====== Material for this exercise
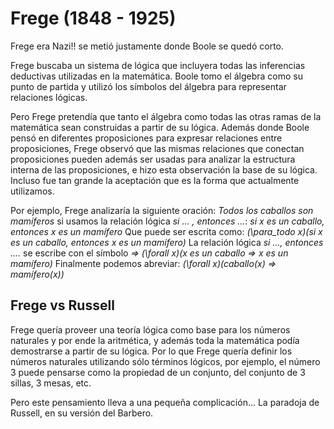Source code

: # Frege (1848 - 1925)

Frege era Nazi!! se metió justamente donde Boole se quedó corto.

Frege buscaba un sistema de lógica que incluyera
todas las inferencias deductivas utilizadas en la matemática.
Boole tomo el álgebra como su punto de partida y utilizó
los símbolos del álgebra para representar relaciones lógicas.

Pero Frege pretendía que tanto el álgebra como todas las otras
ramas de la matemática sean construidas a partir de su lógica.
Además donde Boole pensó en diferentes proposiciones para expresar
relaciones entre proposiciones, Frege observó que
las mismas relaciones que conectan proposiciones pueden además ser
usadas para analizar la estructura interna de las proposiciones, e
hizo esta observación la base de su lógica. Incluso fue tan
grande la aceptación que es la forma que actualmente utilizamos.

Por ejemplo, Frege analizaría la siguiente oración:
*Todos los caballos son mamíferos*
si usamos la relación lógica *si ... , entonces ...*:
*si x es un caballo, entonces x es un mamífero*
Que puede ser escrita como:
*(\para_todo x)(si x es un caballo, entonces x es un mamífero)*
La relación lógica *si ..., entonces ....* se escribe con el símbolo *=>*
*(\forall x)(x es un caballo => x es un mamífero)*
Finalmente podemos abreviar: 
*(\forall x)(caballo(x) => mamífero(x))*

## Frege vs Russell
Frege quería proveer una teoría lógica como base para los números naturales
y por ende la aritmética, y además toda la matemática podía demostrarse
a partir de su lógica. Por lo que Frege quería definir los
números naturales utilizando sólo términos lógicos, por ejemplo,
el número 3 puede pensarse como la propiedad de un conjunto, del
conjunto de 3 sillas, 3 mesas, etc.

Pero este pensamiento lleva a una pequeña complicación... 
La paradoja de Russell, en su versión del Barbero.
============
What you have to do: Copy all entries exactly; skip pictures.

Solution:
Source code

: # Frege (1848 - 1925)

Frege era Nazi!! se metió justamente donde Boole se quedó corto.

Frege buscaba un sistema de lógica que incluyera
todas las inferencias deductivas utilizadas en la matemática.
Boole tomo el álgebra como su punto de partida y utilizó
los símbolos del álgebra para representar relaciones lógicas.

Pero Frege pretendía que tanto el álgebra como todas las otras
ramas de la matemática sean construidas a partir de su lógica.
Además donde Boole pensó en diferentes proposiciones para expresar
relaciones entre proposiciones, Frege observó que
las mismas relaciones que conectan proposiciones pueden además ser
usadas para analizar la estructura interna de las proposiciones, e
hizo esta observación la base de su lógica. Incluso fue tan
grande la aceptación que es la forma que actualmente utilizamos.

Por ejemplo, Frege analizaría la siguiente oración:
*Todos los caballos son mamíferos*
si usamos la relación lógica *si ... , entonces ...*:
*si x es un caballo, entonces x es un mamífero*
Que puede ser escrita como:
*(\para_todo x)(si x es un caballo, entonces x es un mamífero)*
La relación lógica *si ..., entonces ....* se escribe con el símbolo *=>*
*(\forall x)(x es un caballo => x es un mamífero)*
Finalmente podemos abreviar: 
*(\forall x)(caballo(x) => mamífero(x))*

## Frege vs Russell
Frege quería proveer una teoría lógica como base para los números naturales
y por ende la aritmética, y además toda la matemática podía demostrarse
a partir de su lógica. Por lo que Frege quería definir los
números naturales utilizando sólo términos lógicos, por ejemplo,
el número 3 puede pensarse como la propiedad de un conjunto, del
conjunto de 3 sillas, 3 mesas, etc.

Pero este pensamiento lleva a una pequeña complicación... 
La paradoja de Russell, en su versión del Barbero.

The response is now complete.